What you should do: All entries must be repeated exactly. No picture should appear in the result.

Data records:
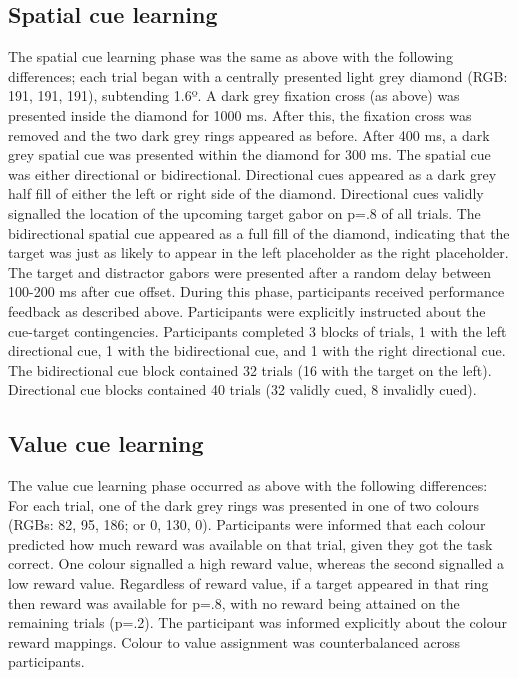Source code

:\documentclass[11pt,halfline,a4paper,]{ouparticle}
\begin{document}
\hypertarget{spatial-cue-learning}{%
\subsection{Spatial cue learning}\label{spatial-cue-learning}}

The spatial cue learning phase was the same as above with the following differences; each trial began with a centrally presented light grey diamond (RGB: 191, 191, 191), subtending 1.6º. A dark grey fixation cross (as above) was presented inside the diamond for 1000 ms. After this, the fixation cross was removed and the two dark grey rings appeared as before. After 400 ms, a dark grey spatial cue was presented within the diamond for 300 ms. The spatial cue was either directional or bidirectional. Directional cues appeared as a dark grey half fill of either the left or right side of the diamond. Directional cues validly signalled the location of the upcoming target gabor on p=.8 of all trials. The bidirectional spatial cue appeared as a full fill of the diamond, indicating that the target was just as likely to appear in the left placeholder as the right placeholder. The target and distractor gabors were presented after a random delay between 100-200 ms after cue offset. During this phase, participants received performance feedback as described above. Participants were explicitly instructed about the cue-target contingencies. Participants completed 3 blocks of trials, 1 with the left directional cue, 1 with the bidirectional cue, and 1 with the right directional cue. The bidirectional cue block contained 32 trials (16 with the target on the left). Directional cue blocks contained 40 trials (32 validly cued, 8 invalidly cued).

\hypertarget{value-cue-learning}{%
\subsection{Value cue learning}\label{value-cue-learning}}

The value cue learning phase occurred as above with the following differences: For each trial, one of the dark grey rings was presented in one of two colours (RGBs: 82, 95, 186; or 0, 130, 0). Participants were informed that each colour predicted how much reward was available on that trial, given they got the task correct. One colour signalled a high reward value, whereas the second signalled a low reward value. Regardless of reward value, if a target appeared in that ring then reward was available for p=.8, with no reward being attained on the remaining trials (p=.2). The participant was informed explicitly about the colour reward mappings. Colour to value assignment was counterbalanced across participants.
\end{document}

Written response:
Source code

:\documentclass[11pt,halfline,a4paper,]{ouparticle}
\begin{document}
\hypertarget{spatial-cue-learning}{%
\subsection{Spatial cue learning}\label{spatial-cue-learning}}

The spatial cue learning phase was the same as above with the following differences; each trial began with a centrally presented light grey diamond (RGB: 191, 191, 191), subtending 1.6º. A dark grey fixation cross (as above) was presented inside the diamond for 1000 ms. After this, the fixation cross was removed and the two dark grey rings appeared as before. After 400 ms, a dark grey spatial cue was presented within the diamond for 300 ms. The spatial cue was either directional or bidirectional. Directional cues appeared as a dark grey half fill of either the left or right side of the diamond. Directional cues validly signalled the location of the upcoming target gabor on p=.8 of all trials. The bidirectional spatial cue appeared as a full fill of the diamond, indicating that the target was just as likely to appear in the left placeholder as the right placeholder. The target and distractor gabors were presented after a random delay between 100-200 ms after cue offset. During this phase, participants received performance feedback as described above. Participants were explicitly instructed about the cue-target contingencies. Participants completed 3 blocks of trials, 1 with the left directional cue, 1 with the bidirectional cue, and 1 with the right directional cue. The bidirectional cue block contained 32 trials (16 with the target on the left). Directional cue blocks contained 40 trials (32 validly cued, 8 invalidly cued).

\hypertarget{value-cue-learning}{%
\subsection{Value cue learning}\label{value-cue-learning}}

The value cue learning phase occurred as above with the following differences: For each trial, one of the dark grey rings was presented in one of two colours (RGBs: 82, 95, 186; or 0, 130, 0). Participants were informed that each colour predicted how much reward was available on that trial, given they got the task correct. One colour signalled a high reward value, whereas the second signalled a low reward value. Regardless of reward value, if a target appeared in that ring then reward was available for p=.8, with no reward being attained on the remaining trials (p=.2). The participant was informed explicitly about the colour reward mappings. Colour to value assignment was counterbalanced across participants.
\end{document}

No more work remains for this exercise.